*TASK DESCRIPTION*: Lines from the one with "通过使用右值引用，C++11 为资源管理、性能优化和模板编程提供了强大的工具。" through the end of the listing below should be set down exactly, with no other line included.

*DATA FOR REVIEW*:
:::

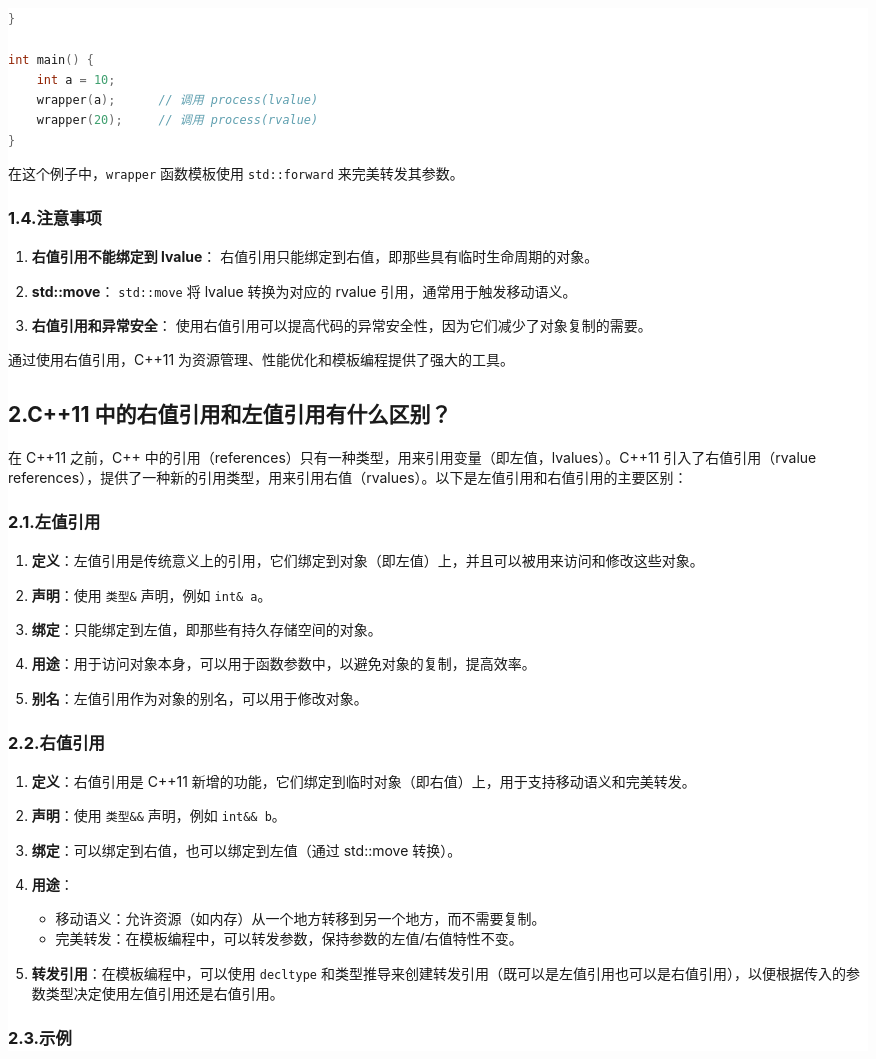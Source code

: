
 ```cpp
}

int main() {
    int a = 10;
    wrapper(a);      // 调用 process(lvalue)
    wrapper(20);     // 调用 process(rvalue)
}
```

在这个例子中，`wrapper` 函数模板使用 `std::forward` 来完美转发其参数。

### 1.4.注意事项

1. **右值引用不能绑定到 lvalue**：
   右值引用只能绑定到右值，即那些具有临时生命周期的对象。

2. **std::move**：
   `std::move` 将 lvalue 转换为对应的 rvalue 引用，通常用于触发移动语义。

3. **右值引用和异常安全**：
   使用右值引用可以提高代码的异常安全性，因为它们减少了对象复制的需要。

通过使用右值引用，C++11 为资源管理、性能优化和模板编程提供了强大的工具。

## 2.C++11 中的右值引用和左值引用有什么区别？

在 C++11 之前，C++ 中的引用（references）只有一种类型，用来引用变量（即左值，lvalues）。C++11 引入了右值引用（rvalue references），提供了一种新的引用类型，用来引用右值（rvalues）。以下是左值引用和右值引用的主要区别：

### 2.1.左值引用

1. **定义**：左值引用是传统意义上的引用，它们绑定到对象（即左值）上，并且可以被用来访问和修改这些对象。

2. **声明**：使用 `类型&` 声明，例如 `int& a`。

3. **绑定**：只能绑定到左值，即那些有持久存储空间的对象。

4. **用途**：用于访问对象本身，可以用于函数参数中，以避免对象的复制，提高效率。

5. **别名**：左值引用作为对象的别名，可以用于修改对象。

### 2.2.右值引用

1. **定义**：右值引用是 C++11 新增的功能，它们绑定到临时对象（即右值）上，用于支持移动语义和完美转发。

2. **声明**：使用 `类型&&` 声明，例如 `int&& b`。

3. **绑定**：可以绑定到右值，也可以绑定到左值（通过 std::move 转换）。

4. **用途**：
   - 移动语义：允许资源（如内存）从一个地方转移到另一个地方，而不需要复制。
   - 完美转发：在模板编程中，可以转发参数，保持参数的左值/右值特性不变。

5. **转发引用**：在模板编程中，可以使用 `decltype` 和类型推导来创建转发引用（既可以是左值引用也可以是右值引用），以便根据传入的参数类型决定使用左值引用还是右值引用。

### 2.3.示例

:::

*TASK RESPONSE*:
通过使用右值引用，C++11 为资源管理、性能优化和模板编程提供了强大的工具。

## 2.C++11 中的右值引用和左值引用有什么区别？

在 C++11 之前，C++ 中的引用（references）只有一种类型，用来引用变量（即左值，lvalues）。C++11 引入了右值引用（rvalue references），提供了一种新的引用类型，用来引用右值（rvalues）。以下是左值引用和右值引用的主要区别：

### 2.1.左值引用

1. **定义**：左值引用是传统意义上的引用，它们绑定到对象（即左值）上，并且可以被用来访问和修改这些对象。

2. **声明**：使用 `类型&` 声明，例如 `int& a`。

3. **绑定**：只能绑定到左值，即那些有持久存储空间的对象。

4. **用途**：用于访问对象本身，可以用于函数参数中，以避免对象的复制，提高效率。

5. **别名**：左值引用作为对象的别名，可以用于修改对象。

### 2.2.右值引用

1. **定义**：右值引用是 C++11 新增的功能，它们绑定到临时对象（即右值）上，用于支持移动语义和完美转发。

2. **声明**：使用 `类型&&` 声明，例如 `int&& b`。

3. **绑定**：可以绑定到右值，也可以绑定到左值（通过 std::move 转换）。

4. **用途**：
   - 移动语义：允许资源（如内存）从一个地方转移到另一个地方，而不需要复制。
   - 完美转发：在模板编程中，可以转发参数，保持参数的左值/右值特性不变。

5. **转发引用**：在模板编程中，可以使用 `decltype` 和类型推导来创建转发引用（既可以是左值引用也可以是右值引用），以便根据传入的参数类型决定使用左值引用还是右值引用。

### 2.3.示例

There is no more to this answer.